■ Aim of the task
Your job is to retype the records exactly while dropping every picture.

Stored data:
○ ○ ○
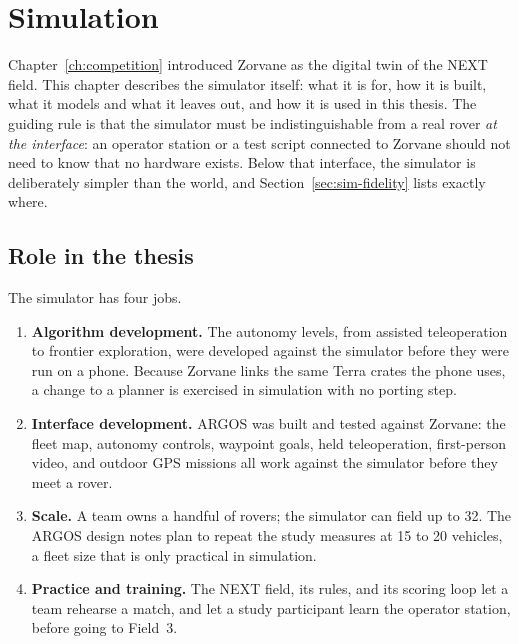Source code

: 
\chapter{Simulation}
\label{ch:simulation}

Chapter~\ref{ch:competition} introduced Zorvane as the digital twin of the NEXT field.
This chapter describes the simulator itself: what it is for, how it is built, what it models and what it leaves out, and how it is used in this thesis.
The guiding rule is that the simulator must be indistinguishable from a real rover \emph{at the interface}: an operator station or a test script connected to Zorvane should not need to know that no hardware exists.
Below that interface, the simulator is deliberately simpler than the world, and Section~\ref{sec:sim-fidelity} lists exactly where.

\section{Role in the thesis}
\label{sec:sim-role}

The simulator has four jobs.

\begin{enumerate}
\item \textbf{Algorithm development.}
  The autonomy levels, from assisted teleoperation to frontier exploration, were developed against the simulator before they were run on a phone.
  Because Zorvane links the same Terra crates the phone uses, a change to a planner is exercised in simulation with no porting step.
\item \textbf{Interface development.}
  ARGOS was built and tested against Zorvane: the fleet map, autonomy controls, waypoint goals, held teleoperation, first-person video, and outdoor GPS missions all work against the simulator before they meet a rover.
\item \textbf{Scale.}
  A team owns a handful of rovers; the simulator can field up to 32.
  The ARGOS design notes plan to repeat the study measures at 15 to 20 vehicles, a fleet size that is only practical in simulation.
\item \textbf{Practice and training.}
  The NEXT field, its rules, and its scoring loop let a team rehearse a match, and let a study participant learn the operator station, before going to Field~3.
\end{enumerate}

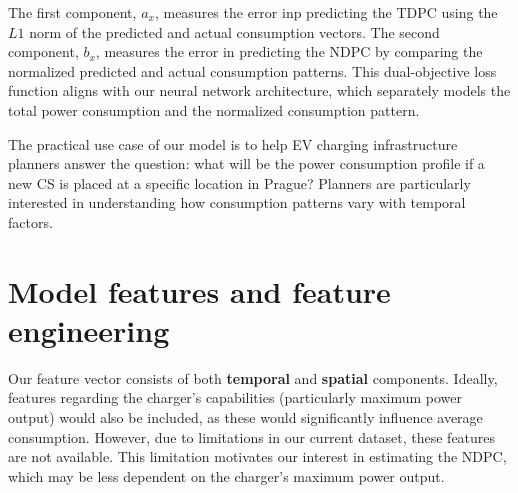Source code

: 
The first component, $a_x$, measures the error inp predicting the \acrfull{TDPC} using the $L1$ norm of the predicted and actual consumption vectors. The second component, $b_x$, measures the error in predicting the \acrfull{NDPC} by comparing the normalized predicted and actual consumption patterns. This dual-objective loss function aligns with our neural network architecture, which separately models the total power consumption and the normalized consumption pattern.


The practical use case of our model is to help EV charging infrastructure planners answer the question: what will be the power consumption profile if a new \acrfull{CS} is placed at a specific location in Prague? Planners are particularly interested in understanding how consumption patterns vary with temporal factors.

\section{Model features and feature engineering}

Our feature vector consists of both \textbf{temporal} and \textbf{spatial} components. Ideally, features regarding the charger's capabilities (particularly maximum power output) would also be included, as these would significantly influence average consumption. However, due to limitations in our current dataset, these features are not available. This limitation motivates our interest in estimating the \acrfull{NDPC}, which may be less dependent on the charger's maximum power output.


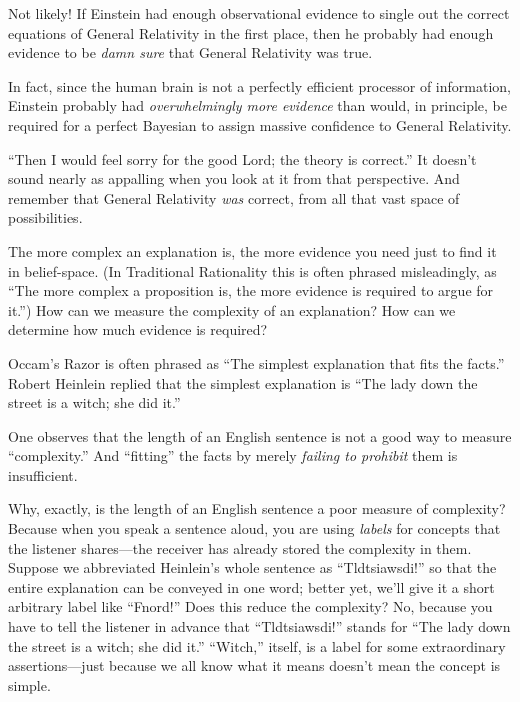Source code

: {
 Not likely! If Einstein had enough observational evidence to
single out the correct equations of General Relativity in the first
place, then he probably had enough evidence to be \textit{damn sure}
that General Relativity was true.}

{
 In fact, since the human brain is not a perfectly efficient
processor of information, Einstein probably had \textit{overwhelmingly
more evidence} than would, in principle, be required for a perfect
Bayesian to assign massive confidence to General Relativity.}

{
 ``Then I would feel sorry for the good Lord; the
theory is correct.'' It doesn't sound
nearly as appalling when you look at it from that perspective. And
remember that General Relativity \textit{was} correct, from all that
vast space of possibilities.}

\myendsectiontext

\label{occams_razor}

{
 The more complex an explanation is, the more evidence you need
just to find it in belief-space. (In Traditional Rationality this is
often phrased misleadingly, as ``The more complex a
proposition is, the more evidence is required to argue for
it.'') How can we measure the complexity of an
explanation? How can we determine how much evidence is required? }

{
 Occam's Razor is often phrased as
``The simplest explanation that fits the
facts.'' Robert Heinlein replied that the simplest
explanation is ``The lady down the street is a witch;
she did it.''}

{
 One observes that the length of an English sentence is not a good
way to measure ``complexity.'' And
``fitting'' the facts by merely
\textit{failing to prohibit} them is insufficient.}

{
 Why, exactly, is the length of an English sentence a poor measure
of complexity? Because when you speak a sentence aloud, you are using
\textit{labels} for concepts that the listener shares---the receiver
has already stored the complexity in them. Suppose we abbreviated
Heinlein's whole sentence as
``Tldtsiawsdi!'' so that the entire
explanation can be conveyed in one word; better yet,
we'll give it a short arbitrary label like
``Fnord!'' Does this reduce the
complexity? No, because you have to tell the listener in advance that
``Tldtsiawsdi!'' stands for
``The lady down the street is a witch; she did
it.'' ``Witch,''
itself, is a label for some extraordinary assertions---just because we
all know what it means doesn't mean the concept is
simple.}


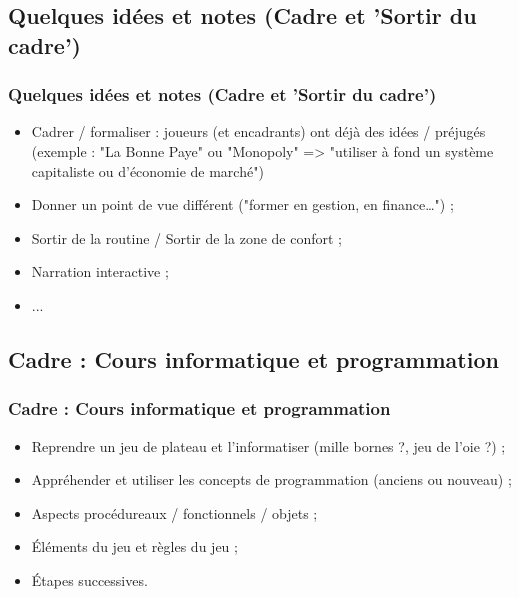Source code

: \documentclass[slidetop,11pt]{beamer}
\begin{document}
\subsection{Quelques id{\'e}es et notes (Cadre et 'Sortir du cadre')}
\begin{frame}
	\frametitle{Quelques id{\'e}es et notes (Cadre et 'Sortir du cadre')}
	\begin{itemize}
		\item Cadrer / formaliser : joueurs (et encadrants) ont d{\'e}j{\`a} des id{\'e}es / pr{\'e}jug{\'e}s (exemple : "La Bonne Paye" ou "Monopoly" => "utiliser {\`a} fond un syst{\`e}me capitaliste ou d'{\'e}conomie de march{\'e}")
		\item Donner un point de vue diff{\'e}rent ("former en gestion, en finance\ldots") ; 
		\item Sortir de la routine / Sortir de la zone de confort ; 
		\item Narration interactive ; 
		\item ...
	\end{itemize}
\end{frame} 

\subsection{Cadre : Cours informatique et programmation}
\begin{frame}
	\frametitle{Cadre : Cours informatique et programmation}
	\begin{itemize}
		\item Reprendre un jeu de plateau et l'informatiser (mille bornes ?, jeu de l'oie ?) ; 
		\item Appr{\'e}hender et utiliser les concepts de programmation (anciens ou nouveau) ; 
		\item Aspects proc{\'e}dureaux / fonctionnels / objets ; 
		\item {\'E}l{\'e}ments du jeu et r{\`e}gles du jeu ; 
		\item {\'E}tapes successives. 
	\end{itemize}
\end{frame}
\end{document}
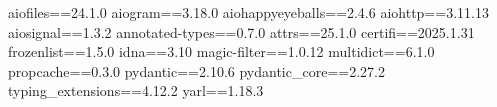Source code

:aiofiles==24.1.0
aiogram==3.18.0
aiohappyeyeballs==2.4.6
aiohttp==3.11.13
aiosignal==1.3.2
annotated-types==0.7.0
attrs==25.1.0
certifi==2025.1.31
frozenlist==1.5.0
idna==3.10
magic-filter==1.0.12
multidict==6.1.0
propcache==0.3.0
pydantic==2.10.6
pydantic_core==2.27.2
typing_extensions==4.12.2
yarl==1.18.3
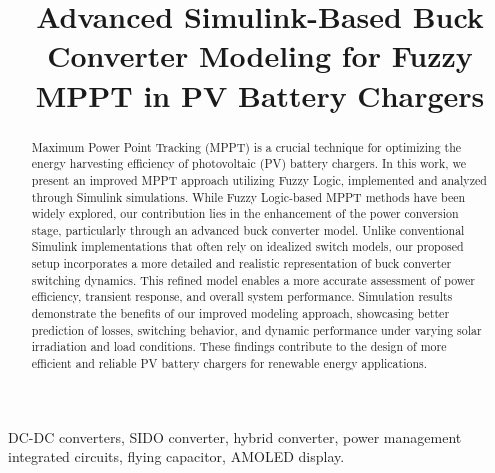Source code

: \documentclass[conference,beamer]{IEEEtran}
\begin{document}
\title{Advanced Simulink-Based Buck Converter Modeling for Fuzzy MPPT in PV Battery Chargers}

\author{
}
\IEEEoverridecommandlockouts
\maketitle
\IEEEpubidadjcol

\begin{abstract}
Maximum Power Point Tracking (MPPT) is a crucial technique for optimizing the energy harvesting efficiency of photovoltaic (PV) battery chargers. In this work, we present an improved MPPT approach utilizing Fuzzy Logic, implemented and analyzed through Simulink simulations. While Fuzzy Logic-based MPPT methods have been widely explored, our contribution lies in the enhancement of the power conversion stage, particularly through an advanced buck converter model. Unlike conventional Simulink implementations that often rely on idealized switch models, our proposed setup incorporates a more detailed and realistic representation of buck converter switching dynamics. This refined model enables a more accurate assessment of power efficiency, transient response, and overall system performance. Simulation results demonstrate the benefits of our improved modeling approach, showcasing better prediction of losses, switching behavior, and dynamic performance under varying solar irradiation and load conditions. These findings contribute to the design of more efficient and reliable PV battery chargers for renewable energy applications.  
\end{abstract}


\begin{IEEEkeywords}
DC-DC converters, SIDO converter, hybrid converter, power management integrated circuits, flying capacitor, AMOLED display.
\end{IEEEkeywords}
\end{document}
○ ○ ○
■ Finished exercise
Source code

: 
\chapter{Simulation}
\label{ch:simulation}

Chapter~\ref{ch:competition} introduced Zorvane as the digital twin of the NEXT field.
This chapter describes the simulator itself: what it is for, how it is built, what it models and what it leaves out, and how it is used in this thesis.
The guiding rule is that the simulator must be indistinguishable from a real rover \emph{at the interface}: an operator station or a test script connected to Zorvane should not need to know that no hardware exists.
Below that interface, the simulator is deliberately simpler than the world, and Section~\ref{sec:sim-fidelity} lists exactly where.

\section{Role in the thesis}
\label{sec:sim-role}

The simulator has four jobs.

\begin{enumerate}
\item \textbf{Algorithm development.}
  The autonomy levels, from assisted teleoperation to frontier exploration, were developed against the simulator before they were run on a phone.
  Because Zorvane links the same Terra crates the phone uses, a change to a planner is exercised in simulation with no porting step.
\item \textbf{Interface development.}
  ARGOS was built and tested against Zorvane: the fleet map, autonomy controls, waypoint goals, held teleoperation, first-person video, and outdoor GPS missions all work against the simulator before they meet a rover.
\item \textbf{Scale.}
  A team owns a handful of rovers; the simulator can field up to 32.
  The ARGOS design notes plan to repeat the study measures at 15 to 20 vehicles, a fleet size that is only practical in simulation.
\item \textbf{Practice and training.}
  The NEXT field, its rules, and its scoring loop let a team rehearse a match, and let a study participant learn the operator station, before going to Field~3.
\end{enumerate}

Source code

: 
The first component, $a_x$, measures the error inp predicting the \acrfull{TDPC} using the $L1$ norm of the predicted and actual consumption vectors. The second component, $b_x$, measures the error in predicting the \acrfull{NDPC} by comparing the normalized predicted and actual consumption patterns. This dual-objective loss function aligns with our neural network architecture, which separately models the total power consumption and the normalized consumption pattern.


The practical use case of our model is to help EV charging infrastructure planners answer the question: what will be the power consumption profile if a new \acrfull{CS} is placed at a specific location in Prague? Planners are particularly interested in understanding how consumption patterns vary with temporal factors.

\section{Model features and feature engineering}

Our feature vector consists of both \textbf{temporal} and \textbf{spatial} components. Ideally, features regarding the charger's capabilities (particularly maximum power output) would also be included, as these would significantly influence average consumption. However, due to limitations in our current dataset, these features are not available. This limitation motivates our interest in estimating the \acrfull{NDPC}, which may be less dependent on the charger's maximum power output.


Source code

: {
 Not likely! If Einstein had enough observational evidence to
single out the correct equations of General Relativity in the first
place, then he probably had enough evidence to be \textit{damn sure}
that General Relativity was true.}

{
 In fact, since the human brain is not a perfectly efficient
processor of information, Einstein probably had \textit{overwhelmingly
more evidence} than would, in principle, be required for a perfect
Bayesian to assign massive confidence to General Relativity.}

{
 ``Then I would feel sorry for the good Lord; the
theory is correct.'' It doesn't sound
nearly as appalling when you look at it from that perspective. And
remember that General Relativity \textit{was} correct, from all that
vast space of possibilities.}

\myendsectiontext

\label{occams_razor}

{
 The more complex an explanation is, the more evidence you need
just to find it in belief-space. (In Traditional Rationality this is
often phrased misleadingly, as ``The more complex a
proposition is, the more evidence is required to argue for
it.'') How can we measure the complexity of an
explanation? How can we determine how much evidence is required? }

{
 Occam's Razor is often phrased as
``The simplest explanation that fits the
facts.'' Robert Heinlein replied that the simplest
explanation is ``The lady down the street is a witch;
she did it.''}

{
 One observes that the length of an English sentence is not a good
way to measure ``complexity.'' And
``fitting'' the facts by merely
\textit{failing to prohibit} them is insufficient.}

{
 Why, exactly, is the length of an English sentence a poor measure
of complexity? Because when you speak a sentence aloud, you are using
\textit{labels} for concepts that the listener shares---the receiver
has already stored the complexity in them. Suppose we abbreviated
Heinlein's whole sentence as
``Tldtsiawsdi!'' so that the entire
explanation can be conveyed in one word; better yet,
we'll give it a short arbitrary label like
``Fnord!'' Does this reduce the
complexity? No, because you have to tell the listener in advance that
``Tldtsiawsdi!'' stands for
``The lady down the street is a witch; she did
it.'' ``Witch,''
itself, is a label for some extraordinary assertions---just because we
all know what it means doesn't mean the concept is
simple.}


Source code

: \documentclass[slidetop,11pt]{beamer}
\begin{document}
\subsection{Quelques id{\'e}es et notes (Cadre et 'Sortir du cadre')}
\begin{frame}
	\frametitle{Quelques id{\'e}es et notes (Cadre et 'Sortir du cadre')}
	\begin{itemize}
		\item Cadrer / formaliser : joueurs (et encadrants) ont d{\'e}j{\`a} des id{\'e}es / pr{\'e}jug{\'e}s (exemple : "La Bonne Paye" ou "Monopoly" => "utiliser {\`a} fond un syst{\`e}me capitaliste ou d'{\'e}conomie de march{\'e}")
		\item Donner un point de vue diff{\'e}rent ("former en gestion, en finance\ldots") ; 
		\item Sortir de la routine / Sortir de la zone de confort ; 
		\item Narration interactive ; 
		\item ...
	\end{itemize}
\end{frame} 

\subsection{Cadre : Cours informatique et programmation}
\begin{frame}
	\frametitle{Cadre : Cours informatique et programmation}
	\begin{itemize}
		\item Reprendre un jeu de plateau et l'informatiser (mille bornes ?, jeu de l'oie ?) ; 
		\item Appr{\'e}hender et utiliser les concepts de programmation (anciens ou nouveau) ; 
		\item Aspects proc{\'e}dureaux / fonctionnels / objets ; 
		\item {\'E}l{\'e}ments du jeu et r{\`e}gles du jeu ; 
		\item {\'E}tapes successives. 
	\end{itemize}
\end{frame}
\end{document}
Source code

:aiofiles==24.1.0
aiogram==3.18.0
aiohappyeyeballs==2.4.6
aiohttp==3.11.13
aiosignal==1.3.2
annotated-types==0.7.0
attrs==25.1.0
certifi==2025.1.31
frozenlist==1.5.0
idna==3.10
magic-filter==1.0.12
multidict==6.1.0
propcache==0.3.0
pydantic==2.10.6
pydantic_core==2.27.2
typing_extensions==4.12.2
yarl==1.18.3
Source code

: \documentclass[conference,beamer]{IEEEtran}
\begin{document}
\title{Advanced Simulink-Based Buck Converter Modeling for Fuzzy MPPT in PV Battery Chargers}

\author{
}
\IEEEoverridecommandlockouts
\maketitle
\IEEEpubidadjcol

\begin{abstract}
Maximum Power Point Tracking (MPPT) is a crucial technique for optimizing the energy harvesting efficiency of photovoltaic (PV) battery chargers. In this work, we present an improved MPPT approach utilizing Fuzzy Logic, implemented and analyzed through Simulink simulations. While Fuzzy Logic-based MPPT methods have been widely explored, our contribution lies in the enhancement of the power conversion stage, particularly through an advanced buck converter model. Unlike conventional Simulink implementations that often rely on idealized switch models, our proposed setup incorporates a more detailed and realistic representation of buck converter switching dynamics. This refined model enables a more accurate assessment of power efficiency, transient response, and overall system performance. Simulation results demonstrate the benefits of our improved modeling approach, showcasing better prediction of losses, switching behavior, and dynamic performance under varying solar irradiation and load conditions. These findings contribute to the design of more efficient and reliable PV battery chargers for renewable energy applications.  
\end{abstract}


\begin{IEEEkeywords}
DC-DC converters, SIDO converter, hybrid converter, power management integrated circuits, flying capacitor, AMOLED display.
\end{IEEEkeywords}
\end{document}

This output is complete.